+++ Source records

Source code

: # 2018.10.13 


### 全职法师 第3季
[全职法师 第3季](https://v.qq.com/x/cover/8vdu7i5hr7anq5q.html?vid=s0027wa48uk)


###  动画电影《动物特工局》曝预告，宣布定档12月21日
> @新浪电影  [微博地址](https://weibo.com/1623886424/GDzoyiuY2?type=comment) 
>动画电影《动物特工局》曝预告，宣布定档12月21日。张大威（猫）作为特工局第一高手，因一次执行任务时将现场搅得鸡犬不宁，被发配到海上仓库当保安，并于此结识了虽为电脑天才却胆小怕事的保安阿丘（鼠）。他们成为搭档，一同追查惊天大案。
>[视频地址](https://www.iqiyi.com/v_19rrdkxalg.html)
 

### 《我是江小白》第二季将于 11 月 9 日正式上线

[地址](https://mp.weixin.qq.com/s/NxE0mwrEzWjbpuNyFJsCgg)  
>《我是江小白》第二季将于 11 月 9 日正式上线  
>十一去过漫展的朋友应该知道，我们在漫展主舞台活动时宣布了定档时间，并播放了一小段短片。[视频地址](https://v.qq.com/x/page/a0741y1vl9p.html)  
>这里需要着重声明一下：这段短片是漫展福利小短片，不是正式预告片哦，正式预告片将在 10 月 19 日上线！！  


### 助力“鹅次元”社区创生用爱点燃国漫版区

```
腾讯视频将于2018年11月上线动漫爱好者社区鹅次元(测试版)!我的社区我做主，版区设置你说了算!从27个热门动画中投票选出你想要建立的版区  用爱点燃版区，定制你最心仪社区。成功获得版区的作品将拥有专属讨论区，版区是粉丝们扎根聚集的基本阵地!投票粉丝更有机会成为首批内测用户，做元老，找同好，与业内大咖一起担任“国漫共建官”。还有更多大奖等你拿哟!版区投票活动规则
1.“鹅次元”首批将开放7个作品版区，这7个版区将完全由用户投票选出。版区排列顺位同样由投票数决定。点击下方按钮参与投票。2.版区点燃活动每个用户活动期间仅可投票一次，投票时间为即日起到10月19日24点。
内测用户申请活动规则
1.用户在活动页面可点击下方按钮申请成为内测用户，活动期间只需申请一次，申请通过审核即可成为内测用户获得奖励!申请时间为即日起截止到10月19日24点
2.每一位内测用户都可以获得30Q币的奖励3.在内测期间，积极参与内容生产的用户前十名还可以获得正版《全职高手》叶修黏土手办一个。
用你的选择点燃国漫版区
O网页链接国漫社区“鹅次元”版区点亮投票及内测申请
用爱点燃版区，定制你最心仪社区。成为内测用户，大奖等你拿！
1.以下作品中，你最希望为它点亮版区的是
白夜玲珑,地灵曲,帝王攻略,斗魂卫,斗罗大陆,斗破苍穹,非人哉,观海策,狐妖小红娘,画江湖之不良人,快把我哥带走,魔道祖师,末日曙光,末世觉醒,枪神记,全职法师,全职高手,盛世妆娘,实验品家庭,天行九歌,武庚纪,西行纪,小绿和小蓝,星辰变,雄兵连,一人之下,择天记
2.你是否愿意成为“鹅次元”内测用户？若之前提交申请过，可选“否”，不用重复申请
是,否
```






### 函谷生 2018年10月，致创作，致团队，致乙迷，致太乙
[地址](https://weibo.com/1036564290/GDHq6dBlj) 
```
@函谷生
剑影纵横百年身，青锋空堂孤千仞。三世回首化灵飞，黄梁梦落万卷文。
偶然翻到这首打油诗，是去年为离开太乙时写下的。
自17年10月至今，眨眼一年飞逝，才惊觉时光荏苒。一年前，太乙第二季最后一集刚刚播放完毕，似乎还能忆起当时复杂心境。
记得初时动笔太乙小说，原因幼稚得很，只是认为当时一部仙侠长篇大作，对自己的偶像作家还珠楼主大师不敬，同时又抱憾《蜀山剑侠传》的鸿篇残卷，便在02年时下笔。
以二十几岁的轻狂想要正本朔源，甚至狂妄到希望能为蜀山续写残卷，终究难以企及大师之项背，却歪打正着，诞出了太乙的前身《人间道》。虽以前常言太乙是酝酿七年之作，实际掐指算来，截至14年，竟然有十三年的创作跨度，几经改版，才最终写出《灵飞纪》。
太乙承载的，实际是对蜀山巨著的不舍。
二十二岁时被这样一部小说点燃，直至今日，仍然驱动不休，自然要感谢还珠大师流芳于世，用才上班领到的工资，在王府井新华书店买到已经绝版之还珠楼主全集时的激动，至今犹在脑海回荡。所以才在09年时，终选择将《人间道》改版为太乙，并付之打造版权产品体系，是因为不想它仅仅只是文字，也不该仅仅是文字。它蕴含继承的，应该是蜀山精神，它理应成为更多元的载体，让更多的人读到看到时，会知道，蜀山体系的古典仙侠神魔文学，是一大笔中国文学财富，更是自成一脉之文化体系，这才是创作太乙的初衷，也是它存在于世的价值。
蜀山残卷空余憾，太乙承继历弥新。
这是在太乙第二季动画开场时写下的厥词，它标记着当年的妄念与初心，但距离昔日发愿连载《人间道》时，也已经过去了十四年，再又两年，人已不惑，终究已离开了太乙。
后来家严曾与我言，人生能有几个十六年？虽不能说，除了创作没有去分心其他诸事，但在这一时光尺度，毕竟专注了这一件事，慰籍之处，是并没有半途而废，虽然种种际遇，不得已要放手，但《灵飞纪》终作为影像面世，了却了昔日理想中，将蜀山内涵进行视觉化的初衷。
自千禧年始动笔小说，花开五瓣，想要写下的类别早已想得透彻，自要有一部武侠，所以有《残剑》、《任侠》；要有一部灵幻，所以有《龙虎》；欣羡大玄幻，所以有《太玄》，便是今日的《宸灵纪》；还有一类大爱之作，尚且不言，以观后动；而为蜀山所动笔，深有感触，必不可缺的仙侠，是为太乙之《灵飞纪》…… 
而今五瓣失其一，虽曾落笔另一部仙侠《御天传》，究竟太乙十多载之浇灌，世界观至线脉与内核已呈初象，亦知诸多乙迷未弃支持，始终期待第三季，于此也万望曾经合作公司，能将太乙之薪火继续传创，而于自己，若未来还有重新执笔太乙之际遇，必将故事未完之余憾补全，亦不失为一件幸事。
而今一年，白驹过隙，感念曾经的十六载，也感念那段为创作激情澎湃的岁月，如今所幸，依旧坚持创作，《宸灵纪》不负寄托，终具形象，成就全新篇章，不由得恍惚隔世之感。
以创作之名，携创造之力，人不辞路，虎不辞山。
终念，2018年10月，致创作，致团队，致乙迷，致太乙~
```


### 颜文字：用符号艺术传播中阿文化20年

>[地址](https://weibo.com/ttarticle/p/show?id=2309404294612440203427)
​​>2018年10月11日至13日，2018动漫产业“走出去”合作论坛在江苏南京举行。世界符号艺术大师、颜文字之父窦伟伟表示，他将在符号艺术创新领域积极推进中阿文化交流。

++++++

Aim of the exercise: Now copy each line of the entries that mentions "https".

Output below:
[全职法师 第3季](https://v.qq.com/x/cover/8vdu7i5hr7anq5q.html?vid=s0027wa48uk)
> @新浪电影  [微博地址](https://weibo.com/1623886424/GDzoyiuY2?type=comment) 
>[视频地址](https://www.iqiyi.com/v_19rrdkxalg.html)
[地址](https://mp.weixin.qq.com/s/NxE0mwrEzWjbpuNyFJsCgg)  
>十一去过漫展的朋友应该知道，我们在漫展主舞台活动时宣布了定档时间，并播放了一小段短片。[视频地址](https://v.qq.com/x/page/a0741y1vl9p.html)  
[地址](https://weibo.com/1036564290/GDHq6dBlj) 
>[地址](https://weibo.com/ttarticle/p/show?id=2309404294612440203427)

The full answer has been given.